Exercise aim: Each line of the entries below that includes "bottom" belongs in your answer.
___ Source data ___
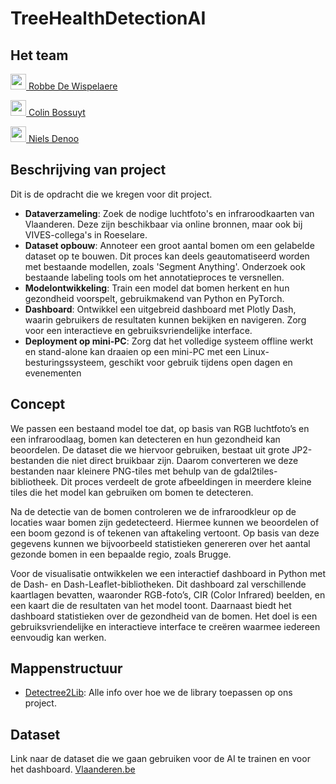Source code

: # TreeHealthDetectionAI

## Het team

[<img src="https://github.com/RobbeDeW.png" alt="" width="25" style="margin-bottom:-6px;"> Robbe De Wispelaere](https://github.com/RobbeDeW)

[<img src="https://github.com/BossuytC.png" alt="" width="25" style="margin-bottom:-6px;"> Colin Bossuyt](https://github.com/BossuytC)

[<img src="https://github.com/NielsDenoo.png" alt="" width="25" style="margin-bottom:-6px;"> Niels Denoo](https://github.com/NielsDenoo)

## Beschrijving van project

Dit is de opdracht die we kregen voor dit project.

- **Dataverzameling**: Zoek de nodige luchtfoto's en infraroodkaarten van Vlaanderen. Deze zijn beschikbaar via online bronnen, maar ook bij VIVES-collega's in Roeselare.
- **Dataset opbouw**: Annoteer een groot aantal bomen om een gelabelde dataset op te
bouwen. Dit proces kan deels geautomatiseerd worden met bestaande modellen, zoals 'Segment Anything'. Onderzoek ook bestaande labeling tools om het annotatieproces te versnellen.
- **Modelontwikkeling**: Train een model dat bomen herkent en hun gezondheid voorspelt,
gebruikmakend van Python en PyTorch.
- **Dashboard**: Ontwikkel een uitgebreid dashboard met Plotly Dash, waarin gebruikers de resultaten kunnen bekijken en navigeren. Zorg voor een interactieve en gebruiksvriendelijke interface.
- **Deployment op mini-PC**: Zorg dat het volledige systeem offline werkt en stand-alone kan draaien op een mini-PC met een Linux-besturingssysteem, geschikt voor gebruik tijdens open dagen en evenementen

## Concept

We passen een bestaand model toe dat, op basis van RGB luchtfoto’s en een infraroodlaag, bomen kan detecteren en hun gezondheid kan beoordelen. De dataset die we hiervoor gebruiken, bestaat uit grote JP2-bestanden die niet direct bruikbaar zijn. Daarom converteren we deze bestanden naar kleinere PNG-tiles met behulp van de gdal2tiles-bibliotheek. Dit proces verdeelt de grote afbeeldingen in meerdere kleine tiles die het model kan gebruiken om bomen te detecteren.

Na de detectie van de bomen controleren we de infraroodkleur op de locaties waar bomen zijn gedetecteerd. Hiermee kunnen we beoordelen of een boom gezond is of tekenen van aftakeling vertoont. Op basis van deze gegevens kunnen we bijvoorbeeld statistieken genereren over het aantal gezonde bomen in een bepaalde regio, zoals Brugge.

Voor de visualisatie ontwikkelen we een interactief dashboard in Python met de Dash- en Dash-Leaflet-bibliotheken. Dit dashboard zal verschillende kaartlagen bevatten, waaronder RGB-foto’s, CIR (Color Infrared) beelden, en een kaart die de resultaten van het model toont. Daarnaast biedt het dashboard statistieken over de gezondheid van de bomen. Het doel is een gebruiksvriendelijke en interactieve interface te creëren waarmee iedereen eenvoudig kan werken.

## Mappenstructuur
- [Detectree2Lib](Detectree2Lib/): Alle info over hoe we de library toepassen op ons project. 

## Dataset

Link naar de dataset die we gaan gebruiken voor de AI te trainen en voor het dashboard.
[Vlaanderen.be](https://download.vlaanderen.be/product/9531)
___
___ Source data ___
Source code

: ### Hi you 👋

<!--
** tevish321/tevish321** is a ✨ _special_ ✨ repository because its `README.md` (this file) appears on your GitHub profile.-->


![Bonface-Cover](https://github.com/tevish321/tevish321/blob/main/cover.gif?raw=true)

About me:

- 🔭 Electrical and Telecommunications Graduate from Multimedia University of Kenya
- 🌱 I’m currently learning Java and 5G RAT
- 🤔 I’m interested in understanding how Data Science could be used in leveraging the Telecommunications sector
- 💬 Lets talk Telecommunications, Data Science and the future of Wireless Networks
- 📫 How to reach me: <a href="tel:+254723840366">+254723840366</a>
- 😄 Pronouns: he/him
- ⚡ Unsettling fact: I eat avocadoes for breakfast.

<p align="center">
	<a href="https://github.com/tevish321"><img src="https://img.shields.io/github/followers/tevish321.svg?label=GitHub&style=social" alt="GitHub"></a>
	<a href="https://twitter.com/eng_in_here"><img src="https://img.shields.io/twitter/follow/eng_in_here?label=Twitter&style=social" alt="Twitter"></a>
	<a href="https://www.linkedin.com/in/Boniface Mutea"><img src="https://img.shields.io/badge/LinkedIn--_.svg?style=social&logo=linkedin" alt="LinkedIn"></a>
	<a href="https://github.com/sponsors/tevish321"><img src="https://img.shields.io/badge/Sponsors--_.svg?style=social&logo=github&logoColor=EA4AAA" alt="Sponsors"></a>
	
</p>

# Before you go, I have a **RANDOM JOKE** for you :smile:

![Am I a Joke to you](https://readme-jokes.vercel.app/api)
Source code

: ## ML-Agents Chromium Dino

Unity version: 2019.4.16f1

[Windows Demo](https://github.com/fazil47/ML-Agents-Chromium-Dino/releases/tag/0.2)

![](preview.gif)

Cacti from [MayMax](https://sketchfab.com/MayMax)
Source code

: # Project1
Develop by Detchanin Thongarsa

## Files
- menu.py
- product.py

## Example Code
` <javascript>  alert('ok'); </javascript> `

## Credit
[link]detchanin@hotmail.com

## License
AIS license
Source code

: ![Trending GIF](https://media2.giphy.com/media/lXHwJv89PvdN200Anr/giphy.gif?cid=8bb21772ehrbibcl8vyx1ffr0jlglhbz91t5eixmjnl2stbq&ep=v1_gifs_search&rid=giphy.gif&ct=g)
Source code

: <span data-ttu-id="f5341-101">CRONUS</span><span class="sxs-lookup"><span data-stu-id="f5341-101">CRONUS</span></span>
___
Response area:
[<img src="https://github.com/RobbeDeW.png" alt="" width="25" style="margin-bottom:-6px;"> Robbe De Wispelaere](https://github.com/RobbeDeW)
[<img src="https://github.com/BossuytC.png" alt="" width="25" style="margin-bottom:-6px;"> Colin Bossuyt](https://github.com/BossuytC)
[<img src="https://github.com/NielsDenoo.png" alt="" width="25" style="margin-bottom:-6px;"> Niels Denoo](https://github.com/NielsDenoo)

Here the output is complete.